Pre-formatted databases derived from SILVA releases 138 onwards are available from the following Zenodo archives:

• SILVA 138.1 (latest)
• SILVA 138.1, taxonomy with main ranks only (see details in repository)
• SILVA 138

NOTE: Prebuilt databases are not provided for SILVA versions before 138, because these are released under different license(s) that prohibit usage of the SILVA databases or parts of them within a non-academic/commercial environment beyond a 48 h test period. SILVA version 138 onwards is released under a more permissive Creative Commons Attribution 4.0 license.

Download, checksum, and unpack (example for release 138.1):

wget https://zenodo.org/record/7892522/files/138.1.tar.gz # 5.5 GB download
tar -xzf 138.1.tar.gz # unpacks folder 138.1/ in the current location

Specify path to the database folder with the option -dbhome when running phyloFlash (see below).

4.2. Format database locally

If you wish to use earlier versions of the SILVA database, or a custom database file, you will have to format and index them. This is done with the script phyloFlash_makedb.pl. Known contamination sequences from cloning vectors are removed, repeat regions which can have an adverse effect on sequence reconstruction are masked, the database is clustered at 99% and 96% identity to speed up mapping/searching, and finally indexed for the read mapper.

A full description of options for the database setup can be seen with

phyloFlash_makedb.pl --help

Download the desired version of the SILVA SSURef NR99 database from the SILVA website (in Fasta format) under the Exports subfolder of the respective release. The filename should be SILVA_XXX_SSURef_Nr99_tax_silva_trunc.fasta.gz where XXX is the version number. Links to the last five releases:

• 138.1
• 138
• 132
• 128
• 123.1

Also download the UniVec database from NCBI.

Specify the paths to the SILVA and UniVec files wtih the --silva_file and --univec_file options respectively to build the database locally, example below.

phyloFlash_makedb.pl --univec_file /path/to/Univec --silva_file /path/to/SILVA_128_SSURef_Nr99_tax_silva_trunc.fasta.gz
# Creates a new folder ./128

• A new folder containing the database files will be created.
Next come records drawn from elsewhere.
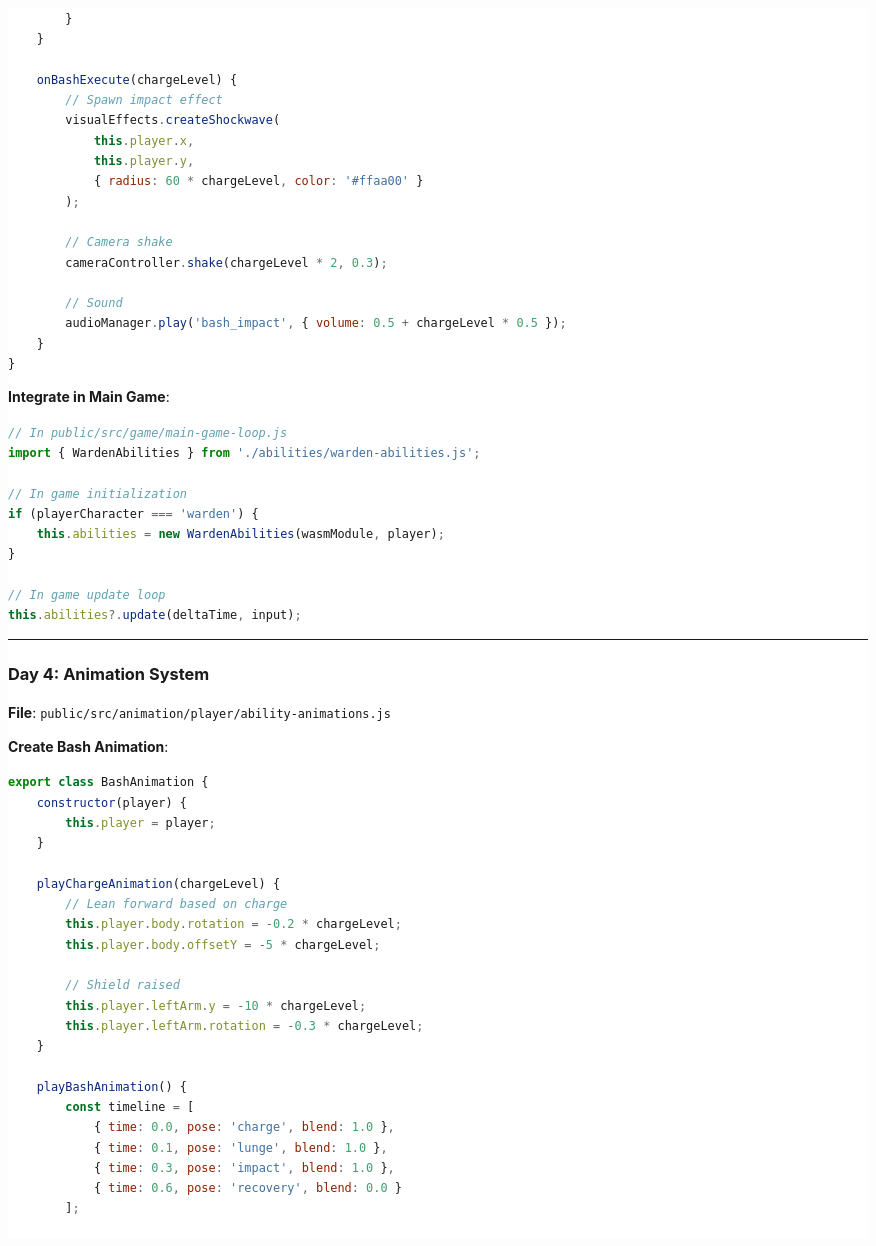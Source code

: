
 ```javascript
        }
    }
    
    onBashExecute(chargeLevel) {
        // Spawn impact effect
        visualEffects.createShockwave(
            this.player.x, 
            this.player.y,
            { radius: 60 * chargeLevel, color: '#ffaa00' }
        );
        
        // Camera shake
        cameraController.shake(chargeLevel * 2, 0.3);
        
        // Sound
        audioManager.play('bash_impact', { volume: 0.5 + chargeLevel * 0.5 });
    }
}
```

**Integrate in Main Game**:
```javascript
// In public/src/game/main-game-loop.js
import { WardenAbilities } from './abilities/warden-abilities.js';

// In game initialization
if (playerCharacter === 'warden') {
    this.abilities = new WardenAbilities(wasmModule, player);
}

// In game update loop
this.abilities?.update(deltaTime, input);
```

---

### Day 4: Animation System

**File**: `public/src/animation/player/ability-animations.js`

**Create Bash Animation**:
```javascript
export class BashAnimation {
    constructor(player) {
        this.player = player;
    }
    
    playChargeAnimation(chargeLevel) {
        // Lean forward based on charge
        this.player.body.rotation = -0.2 * chargeLevel;
        this.player.body.offsetY = -5 * chargeLevel;
        
        // Shield raised
        this.player.leftArm.y = -10 * chargeLevel;
        this.player.leftArm.rotation = -0.3 * chargeLevel;
    }
    
    playBashAnimation() {
        const timeline = [
            { time: 0.0, pose: 'charge', blend: 1.0 },
            { time: 0.1, pose: 'lunge', blend: 1.0 },
            { time: 0.3, pose: 'impact', blend: 1.0 },
            { time: 0.6, pose: 'recovery', blend: 0.0 }
        ];
        
```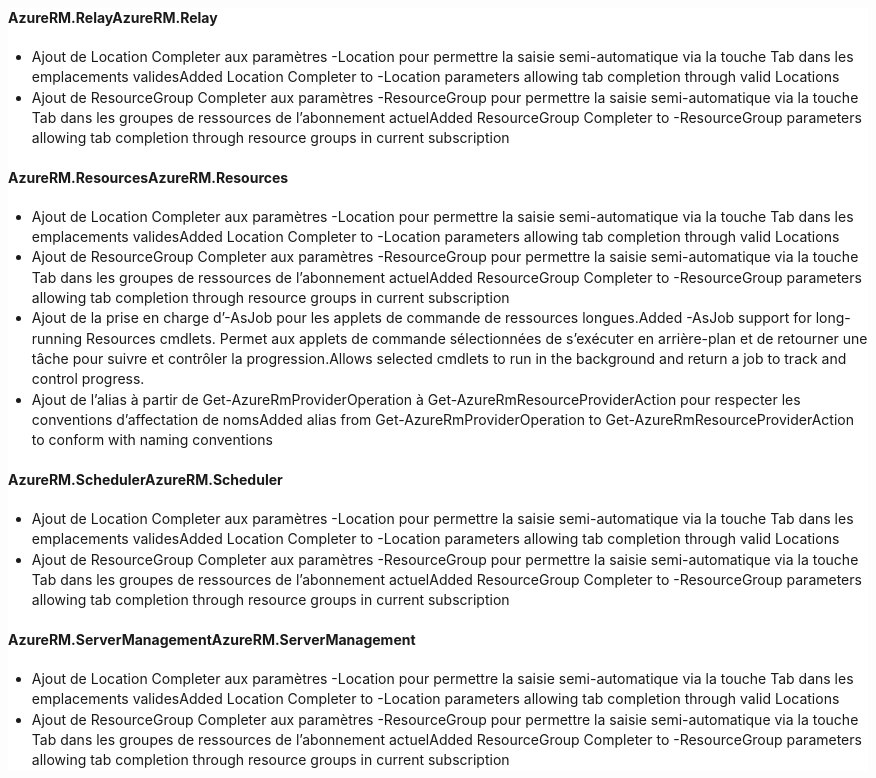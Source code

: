 #### <a name="azurermrelay"></a><span data-ttu-id="54809-340">AzureRM.Relay</span><span class="sxs-lookup"><span data-stu-id="54809-340">AzureRM.Relay</span></span>
* <span data-ttu-id="54809-341">Ajout de Location Completer aux paramètres -Location pour permettre la saisie semi-automatique via la touche Tab dans les emplacements valides</span><span class="sxs-lookup"><span data-stu-id="54809-341">Added Location Completer to -Location parameters allowing tab completion through valid Locations</span></span>
* <span data-ttu-id="54809-342">Ajout de ResourceGroup Completer aux paramètres -ResourceGroup pour permettre la saisie semi-automatique via la touche Tab dans les groupes de ressources de l’abonnement actuel</span><span class="sxs-lookup"><span data-stu-id="54809-342">Added ResourceGroup Completer to -ResourceGroup parameters allowing tab completion through resource groups in current subscription</span></span>

#### <a name="azurermresources"></a><span data-ttu-id="54809-343">AzureRM.Resources</span><span class="sxs-lookup"><span data-stu-id="54809-343">AzureRM.Resources</span></span>
* <span data-ttu-id="54809-344">Ajout de Location Completer aux paramètres -Location pour permettre la saisie semi-automatique via la touche Tab dans les emplacements valides</span><span class="sxs-lookup"><span data-stu-id="54809-344">Added Location Completer to -Location parameters allowing tab completion through valid Locations</span></span>
* <span data-ttu-id="54809-345">Ajout de ResourceGroup Completer aux paramètres -ResourceGroup pour permettre la saisie semi-automatique via la touche Tab dans les groupes de ressources de l’abonnement actuel</span><span class="sxs-lookup"><span data-stu-id="54809-345">Added ResourceGroup Completer to -ResourceGroup parameters allowing tab completion through resource groups in current subscription</span></span>
* <span data-ttu-id="54809-346">Ajout de la prise en charge d’-AsJob pour les applets de commande de ressources longues.</span><span class="sxs-lookup"><span data-stu-id="54809-346">Added -AsJob support for long-running Resources cmdlets.</span></span> <span data-ttu-id="54809-347">Permet aux applets de commande sélectionnées de s’exécuter en arrière-plan et de retourner une tâche pour suivre et contrôler la progression.</span><span class="sxs-lookup"><span data-stu-id="54809-347">Allows selected cmdlets to run in the background and return a job to track and control progress.</span></span>
* <span data-ttu-id="54809-348">Ajout de l’alias à partir de Get-AzureRmProviderOperation à Get-AzureRmResourceProviderAction pour respecter les conventions d’affectation de noms</span><span class="sxs-lookup"><span data-stu-id="54809-348">Added alias from Get-AzureRmProviderOperation to Get-AzureRmResourceProviderAction to conform with naming conventions</span></span>

#### <a name="azurermscheduler"></a><span data-ttu-id="54809-349">AzureRM.Scheduler</span><span class="sxs-lookup"><span data-stu-id="54809-349">AzureRM.Scheduler</span></span>
* <span data-ttu-id="54809-350">Ajout de Location Completer aux paramètres -Location pour permettre la saisie semi-automatique via la touche Tab dans les emplacements valides</span><span class="sxs-lookup"><span data-stu-id="54809-350">Added Location Completer to -Location parameters allowing tab completion through valid Locations</span></span>
* <span data-ttu-id="54809-351">Ajout de ResourceGroup Completer aux paramètres -ResourceGroup pour permettre la saisie semi-automatique via la touche Tab dans les groupes de ressources de l’abonnement actuel</span><span class="sxs-lookup"><span data-stu-id="54809-351">Added ResourceGroup Completer to -ResourceGroup parameters allowing tab completion through resource groups in current subscription</span></span>

#### <a name="azurermservermanagement"></a><span data-ttu-id="54809-352">AzureRM.ServerManagement</span><span class="sxs-lookup"><span data-stu-id="54809-352">AzureRM.ServerManagement</span></span>
* <span data-ttu-id="54809-353">Ajout de Location Completer aux paramètres -Location pour permettre la saisie semi-automatique via la touche Tab dans les emplacements valides</span><span class="sxs-lookup"><span data-stu-id="54809-353">Added Location Completer to -Location parameters allowing tab completion through valid Locations</span></span>
* <span data-ttu-id="54809-354">Ajout de ResourceGroup Completer aux paramètres -ResourceGroup pour permettre la saisie semi-automatique via la touche Tab dans les groupes de ressources de l’abonnement actuel</span><span class="sxs-lookup"><span data-stu-id="54809-354">Added ResourceGroup Completer to -ResourceGroup parameters allowing tab completion through resource groups in current subscription</span></span>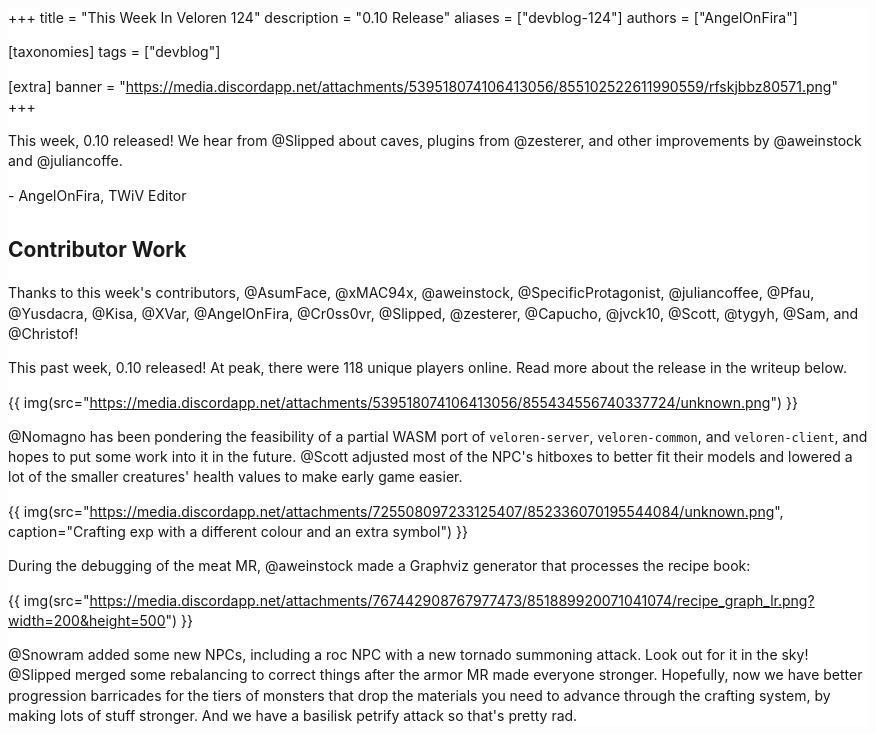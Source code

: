 +++
title = "This Week In Veloren 124"
description = "0.10 Release"
aliases = ["devblog-124"]
authors = ["AngelOnFira"]

[taxonomies]
tags = ["devblog"]

[extra]
banner = "https://media.discordapp.net/attachments/539518074106413056/855102522611990559/rfskjbbz80571.png"
+++

This week, 0.10 released! We hear from @Slipped about caves, plugins from
@zesterer, and other improvements by @aweinstock and @juliancoffe.

\- AngelOnFira, TWiV Editor

## Contributor Work

Thanks to this week's contributors, @AsumFace, @xMAC94x, @aweinstock,
@SpecificProtagonist, @juliancoffee, @Pfau, @Yusdacra, @Kisa, @XVar,
@AngelOnFira, @Cr0ss0vr, @Slipped, @zesterer, @Capucho, @jvck10, @Scott, @tygyh,
@Sam, and @Christof!

This past week, 0.10 released! At peak, there were 118 unique players online.
Read more about the release in the writeup below.

{{
  img(src="https://media.discordapp.net/attachments/539518074106413056/855434556740337724/unknown.png")
}}

@Nomagno has been pondering the feasibility of a partial WASM port of
`veloren-server`, `veloren-common`, and `veloren-client`, and hopes to put some
work into it in the future. @Scott adjusted most of the NPC's hitboxes to better
fit their models and lowered a lot of the smaller creatures' health values to
make early game easier.

{{
  img(src="https://media.discordapp.net/attachments/725508097233125407/852336070195544084/unknown.png",
  caption="Crafting exp with a different colour and an extra symbol")
}}

During the debugging of the meat MR, @aweinstock made a Graphviz generator that
processes the recipe book:

{{
  img(src="https://media.discordapp.net/attachments/767442908767977473/851889920071041074/recipe_graph_lr.png?width=200&height=500")
}}

@Snowram added some new NPCs, including a roc NPC with a new tornado summoning
attack. Look out for it in the sky! @Slipped merged some rebalancing to correct
things after the armor MR made everyone stronger. Hopefully, now we have better
progression barricades for the tiers of monsters that drop the materials you
need to advance through the crafting system, by making lots of stuff stronger.
And we have a basilisk petrify attack so that's pretty rad.
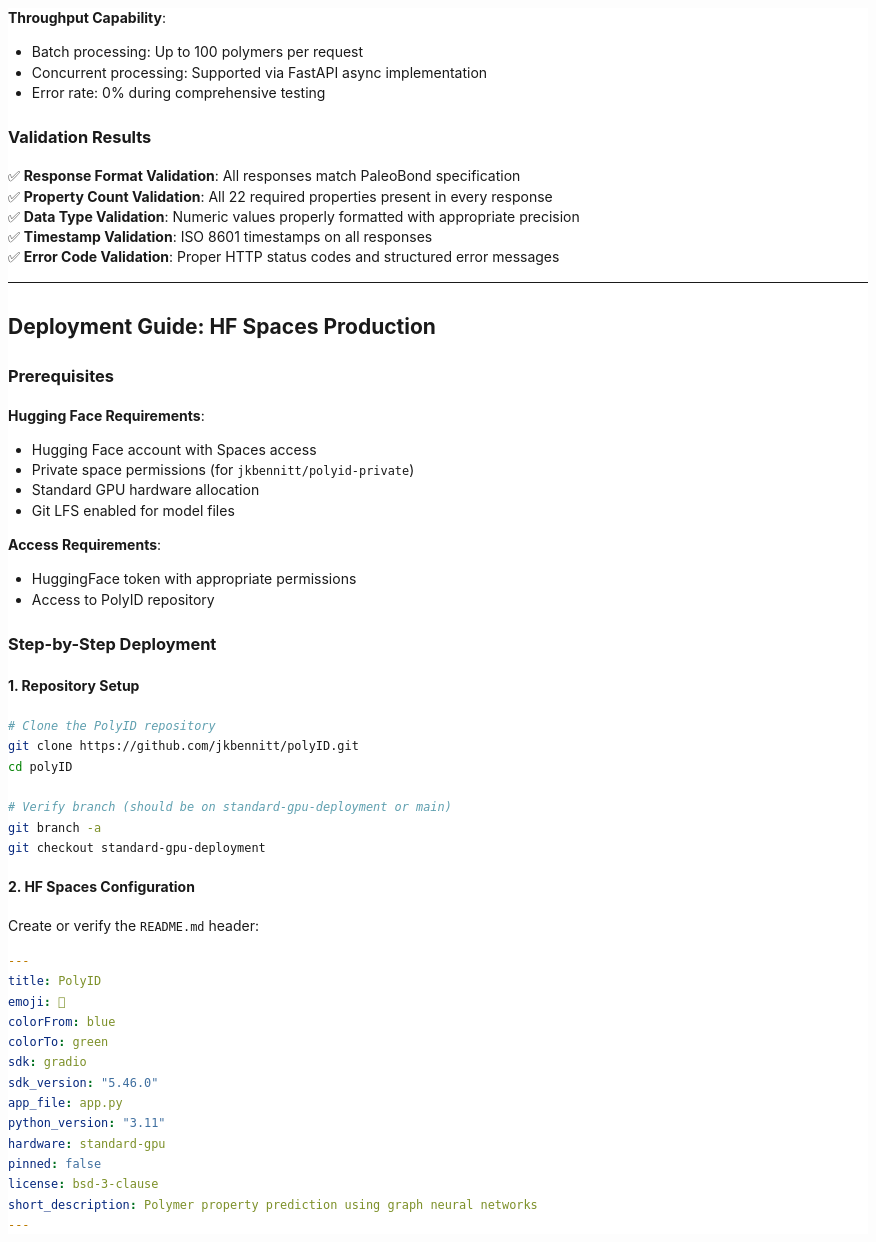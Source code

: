 **Throughput Capability**:
- Batch processing: Up to 100 polymers per request
- Concurrent processing: Supported via FastAPI async implementation
- Error rate: 0% during comprehensive testing

### Validation Results

✅ **Response Format Validation**: All responses match PaleoBond specification  
✅ **Property Count Validation**: All 22 required properties present in every response  
✅ **Data Type Validation**: Numeric values properly formatted with appropriate precision  
✅ **Timestamp Validation**: ISO 8601 timestamps on all responses  
✅ **Error Code Validation**: Proper HTTP status codes and structured error messages  

---

## Deployment Guide: HF Spaces Production

### Prerequisites

**Hugging Face Requirements**:
- Hugging Face account with Spaces access
- Private space permissions (for `jkbennitt/polyid-private`)
- Standard GPU hardware allocation  
- Git LFS enabled for model files

**Access Requirements**:
- HuggingFace token with appropriate permissions
- Access to PolyID repository

### Step-by-Step Deployment

#### 1. Repository Setup

```bash
# Clone the PolyID repository
git clone https://github.com/jkbennitt/polyID.git
cd polyID

# Verify branch (should be on standard-gpu-deployment or main)
git branch -a
git checkout standard-gpu-deployment
```

#### 2. HF Spaces Configuration

Create or verify the `README.md` header:

```yaml
---
title: PolyID
emoji: 🧬
colorFrom: blue
colorTo: green
sdk: gradio
sdk_version: "5.46.0"
app_file: app.py
python_version: "3.11"
hardware: standard-gpu
pinned: false
license: bsd-3-clause
short_description: Polymer property prediction using graph neural networks
---
```
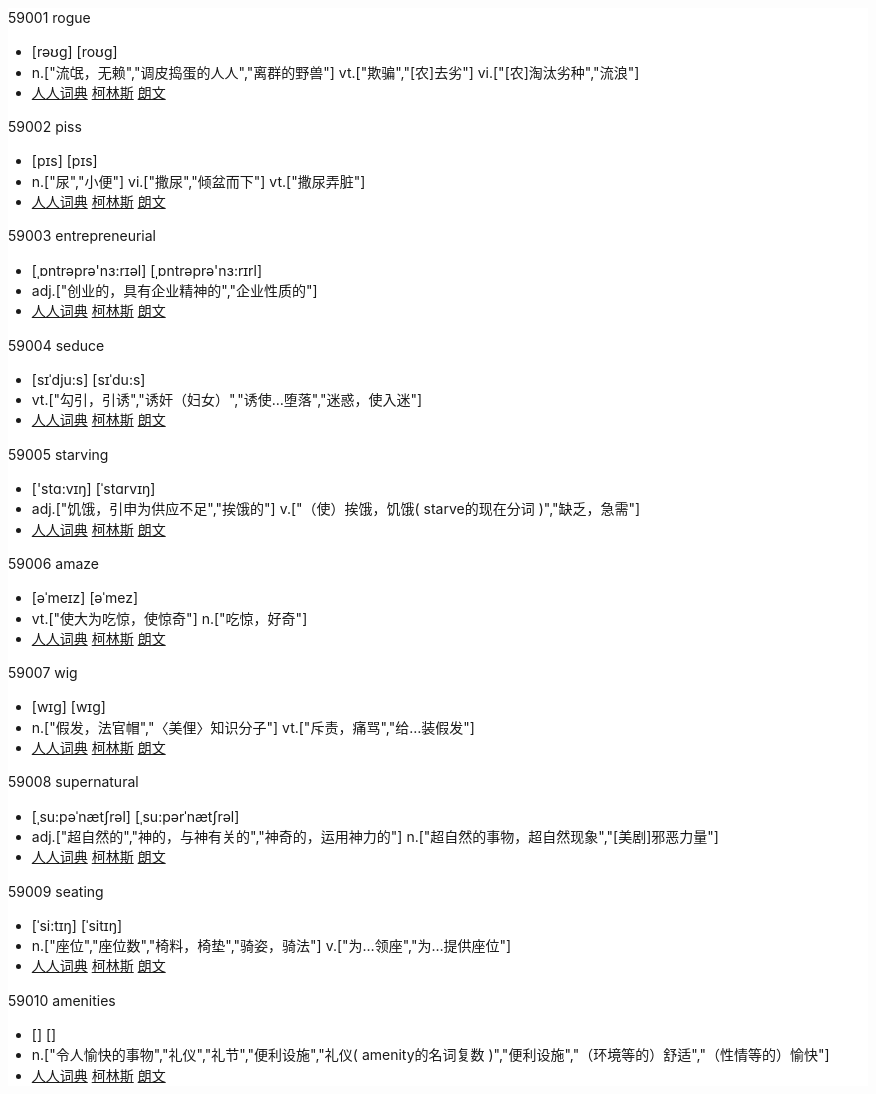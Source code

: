 59001 rogue 
- [rəʊg]  [roʊg] 
- n.["流氓，无赖","调皮捣蛋的人人","离群的野兽"]  vt.["欺骗","[农]去劣"]  vi.["[农]淘汰劣种","流浪"]   
- [人人词典](https://www.91dict.com/words?w=rogue) [柯林斯](https://www.collinsdictionary.com/zh/dictionary/english/rogue) [朗文](https://www.ldoceonline.com/dictionary/rogue) 

59002 piss 
- [pɪs]  [pɪs] 
- n.["尿","小便"]  vi.["撒尿","倾盆而下"]  vt.["撒尿弄脏"]   
- [人人词典](https://www.91dict.com/words?w=piss) [柯林斯](https://www.collinsdictionary.com/zh/dictionary/english/piss) [朗文](https://www.ldoceonline.com/dictionary/piss) 

59003 entrepreneurial 
- [ˌɒntrəprə'nɜ:rɪəl]  [ˌɒntrəprə'nɜ:rɪrl] 
- adj.["创业的，具有企业精神的","企业性质的"]   
- [人人词典](https://www.91dict.com/words?w=entrepreneurial) [柯林斯](https://www.collinsdictionary.com/zh/dictionary/english/entrepreneurial) [朗文](https://www.ldoceonline.com/dictionary/entrepreneurial) 

59004 seduce 
- [sɪˈdju:s]  [sɪˈdu:s] 
- vt.["勾引，引诱","诱奸（妇女）","诱使…堕落","迷惑，使入迷"]   
- [人人词典](https://www.91dict.com/words?w=seduce) [柯林斯](https://www.collinsdictionary.com/zh/dictionary/english/seduce) [朗文](https://www.ldoceonline.com/dictionary/seduce) 

59005 starving 
- ['stɑ:vɪŋ]  [ˈstɑrvɪŋ] 
- adj.["饥饿，引申为供应不足","挨饿的"]  v.["（使）挨饿，饥饿( starve的现在分词 )","缺乏，急需"]   
- [人人词典](https://www.91dict.com/words?w=starving) [柯林斯](https://www.collinsdictionary.com/zh/dictionary/english/starving) [朗文](https://www.ldoceonline.com/dictionary/starving) 

59006 amaze 
- [əˈmeɪz]  [əˈmez] 
- vt.["使大为吃惊，使惊奇"]  n.["吃惊，好奇"]   
- [人人词典](https://www.91dict.com/words?w=amaze) [柯林斯](https://www.collinsdictionary.com/zh/dictionary/english/amaze) [朗文](https://www.ldoceonline.com/dictionary/amaze) 

59007 wig 
- [wɪg]  [wɪɡ] 
- n.["假发，法官帽","〈美俚〉知识分子"]  vt.["斥责，痛骂","给…装假发"]   
- [人人词典](https://www.91dict.com/words?w=wig) [柯林斯](https://www.collinsdictionary.com/zh/dictionary/english/wig) [朗文](https://www.ldoceonline.com/dictionary/wig) 

59008 supernatural 
- [ˌsu:pəˈnætʃrəl]  [ˌsu:pərˈnætʃrəl] 
- adj.["超自然的","神的，与神有关的","神奇的，运用神力的"]  n.["超自然的事物，超自然现象","[美剧]邪恶力量"]   
- [人人词典](https://www.91dict.com/words?w=supernatural) [柯林斯](https://www.collinsdictionary.com/zh/dictionary/english/supernatural) [朗文](https://www.ldoceonline.com/dictionary/supernatural) 

59009 seating 
- [ˈsi:tɪŋ]  [ˈsitɪŋ] 
- n.["座位","座位数","椅料，椅垫","骑姿，骑法"]  v.["为…领座","为…提供座位"]   
- [人人词典](https://www.91dict.com/words?w=seating) [柯林斯](https://www.collinsdictionary.com/zh/dictionary/english/seating) [朗文](https://www.ldoceonline.com/dictionary/seating) 

59010 amenities 
- []  [] 
- n.["令人愉快的事物","礼仪","礼节","便利设施","礼仪( amenity的名词复数 )","便利设施","（环境等的）舒适","（性情等的）愉快"]   
- [人人词典](https://www.91dict.com/words?w=amenities) [柯林斯](https://www.collinsdictionary.com/zh/dictionary/english/amenities) [朗文](https://www.ldoceonline.com/dictionary/amenities)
The folder name will correspond to the SILVA release number and is parsed from the input file name (which should follow the SILVA file naming convention exactly).
• The --remote option is no longer supported.
• If you wish to use SortMeRNA in addition to or instead of BBmap for filtering rRNA reads, pass the option --sortmerena to phyloFlash_makedb.pl. This requires sortmerna and indexdb_rna to be in your path. At the moment only SortMeRNA v2.1b is supported.
• When you run the main phyloFlash.pl script, it will by default look in the folder where it is installed for the subfolder with the highest SILVA version number. You can change this by specifying the path with the -dbhome option in phyloFlash.pl.

4.3. Set up a custom database with your own sequences

Users can supply their own databases of SSU rRNA sequences, or even other genes, in place of the SILVA SSU database, as long as they are formatted in the following way:

• Sequences should be in Fasta format
• Fasta headers should have the format {IDENTIFIER}.{INTEGER}.{INTEGER} {TAXONOMY-STRING} where:
  • IDENTIFIER is a unique sequence identifier which does not have spaces or periods
  • The difference between the two INTEGERs should be the length of the sequence, e.g. 1.1700 for a 1700 bp sequence
  • TAXONOMY-STRING is in SILVA or NCBI format, delimited by semicolons with no spaces (but spaces in taxon names allowed)
  • There is a single space before the TAXONOMY-STRING
• The name of the Fasta file should begin with SILVA_{DBNAME}_ where DBNAME is the name of the database (e.g. CustomDB), and will also be the name of the output folder containing the formatted database files. This is because the Fasta filename is parsed by the script.

The database setup script automatically trims cloning vectors and other potential contaminants, and discards sequences shorter than 800 bp. If your custom database contains a gene of interest that is a different average length, you can change the minimum sequence length with the --ref_minlength parameter.